Jerusalem Emek Refaim, Jewish heroes, Natan Sharansky, Soviet refusniks

Just Another Night in Jerusalem

Last night, while walking down the busy, chic street of Emek Refaim, I had to stop for a few minutes to cry. And when walking down the street on a Wednesday night can make you cry – you know you’re living in the right place.

After a shiva call last night, Josh and I took a walk in Jerusalem. And while chatting and laughing on Emek Refaim, we saw Natan Sharansky walk by us. He was talking on the phone, wearing his always present khaki hat, and going about his business in Jerusalem just like any other citizen.

And I stopped in my tracks. “Do you know who that was? My gd…”

“Yeah,” Josh said, trying to figure out what was wrong with me. “It’s Natan Sharansky. I see him all the time.”
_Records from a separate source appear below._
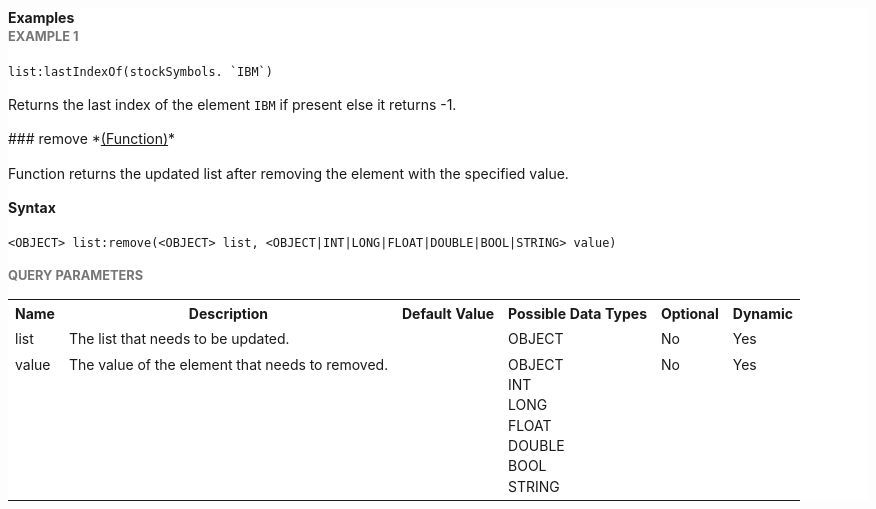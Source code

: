 <span id="examples" class="md-typeset" style="display: block; font-weight: bold;">Examples</span>
<span id="example-1" class="md-typeset" style="display: block; color: rgba(0, 0, 0, 0.54); font-size: 12.8px; font-weight: bold;">EXAMPLE 1</span>
```
list:lastIndexOf(stockSymbols. `IBM`)
```
<p></p>
<p style="word-wrap: break-word;margin: 0;">Returns the last index of the element <code>IBM</code> if present else it returns -1.</p>
<p></p>
### remove *<a target="_blank" href="http://siddhi.io/en/v5.1/docs/query-guide/#function">(Function)</a>*
<p></p>
<p style="word-wrap: break-word;margin: 0;">Function returns the updated list after removing the element with the specified value.</p>
<p></p>
<span id="syntax" class="md-typeset" style="display: block; font-weight: bold;">Syntax</span>

```
<OBJECT> list:remove(<OBJECT> list, <OBJECT|INT|LONG|FLOAT|DOUBLE|BOOL|STRING> value)
```

<span id="query-parameters" class="md-typeset" style="display: block; color: rgba(0, 0, 0, 0.54); font-size: 12.8px; font-weight: bold;">QUERY PARAMETERS</span>
<table>
    <tr>
        <th>Name</th>
        <th style="min-width: 20em">Description</th>
        <th>Default Value</th>
        <th>Possible Data Types</th>
        <th>Optional</th>
        <th>Dynamic</th>
    </tr>
    <tr>
        <td style="vertical-align: top">list</td>
        <td style="vertical-align: top; word-wrap: break-word"><p style="word-wrap: break-word;margin: 0;">The list that needs to be updated.</p></td>
        <td style="vertical-align: top"></td>
        <td style="vertical-align: top">OBJECT</td>
        <td style="vertical-align: top">No</td>
        <td style="vertical-align: top">Yes</td>
    </tr>
    <tr>
        <td style="vertical-align: top">value</td>
        <td style="vertical-align: top; word-wrap: break-word"><p style="word-wrap: break-word;margin: 0;">The value of the element that needs to removed.</p></td>
        <td style="vertical-align: top"></td>
        <td style="vertical-align: top">OBJECT<br>INT<br>LONG<br>FLOAT<br>DOUBLE<br>BOOL<br>STRING</td>
        <td style="vertical-align: top">No</td>
        <td style="vertical-align: top">Yes</td>
    </tr>
</table>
“That was Natan Sharansky,” I said, not really hearing his reply. “Just there…walking…talking…no body if…”

And then I cried. Just stood there in the middle of the busy street trying to collect myself, as I cried.

Why, you might ask, would seeing the head of the Jewish Agency make me cry? I live among Knesset members (the speaker of the Knesset lives a 5 minute walk from our house). I’m from Los Angeles, where famous people were a dime a dozen. We used to see a famous Kennedy at the donut place in Potomac with his little diaper-clad kid in arms.   

And here was Sharansky – just a person, just an Israeli citizen going about his life; but…he’s not. He’s Natan Sharanksy…one of the true heroes of the Jewish people. The symbol of the Soviet Jewry movement.

As Sharansky wrote in his autobiography, “Fear No Evil: The Classic Memoir of One Man’s Triumph Over a Police State,” in 1977 he was charged with espionage and treason against the Soviet Union. He spent nine years in prison and labor camps, with over four hundred days in punishment cells and more than two hundred days on hunger strikes.

What was his crime? Wanting to leave the Soviet Union for Israel. Wanting to live as a Jew. Here.

When he was finally released and came to Israel, Sharansky recounted, “how we landed in Israel and were greeted by so many friends; how I spoke almost without understanding my own words; how we sang “Hinei mah tov u’mah na’im shevet achim gam yachad” (How good and pleasant it is for brothers to be together) – I had sung that song so often while I was alone in punishment cells, and now I sang it with thousands of my brothers and sisters who had gathered at the airport.”

Later in the evening on the day of his arrival in Israel, he recounted, “Holding our Psalm book in my hand, I kissed the Wall (Kotel) and said, “Baruch matir asirim.” Blessed is He who liberates the imprisoned.”
How could I not cry seeing Natan Sharansky casually walking through Jerusalem – through the city that he fought to get to, that he cried to be part of for almost a decade of imprisonment? I remember wearing a bracelet for a Soviet refusnik, a teenager of about my age who was denied the right to live in Israel. I was living in California at the time, carrying around the bracelet for this teenager in Russia who wanted to come to Israel.

And today, I live here, in the Land that they longed for, fought to be in, and died to reach.

It is mind boggling to realize, at times, that I live in the heart of the Jewish world, where a man like Natan Sharansky can walk by me on the street, as if it’s nothing. As if it’s just another regular evening in Jerusalem.

And it is.

And that is what made me cry.

What a gift this country is. To all of us. And how blessed I am to have such reminders about this gift from the most unlikely of places and at the most unexpected of times.

“Hinei mah tov u’mah na’im shevet achim gam yachad” (How good and pleasant it is for brothers to be together). In the Holy Land, in the modern age of our Jewish history and future.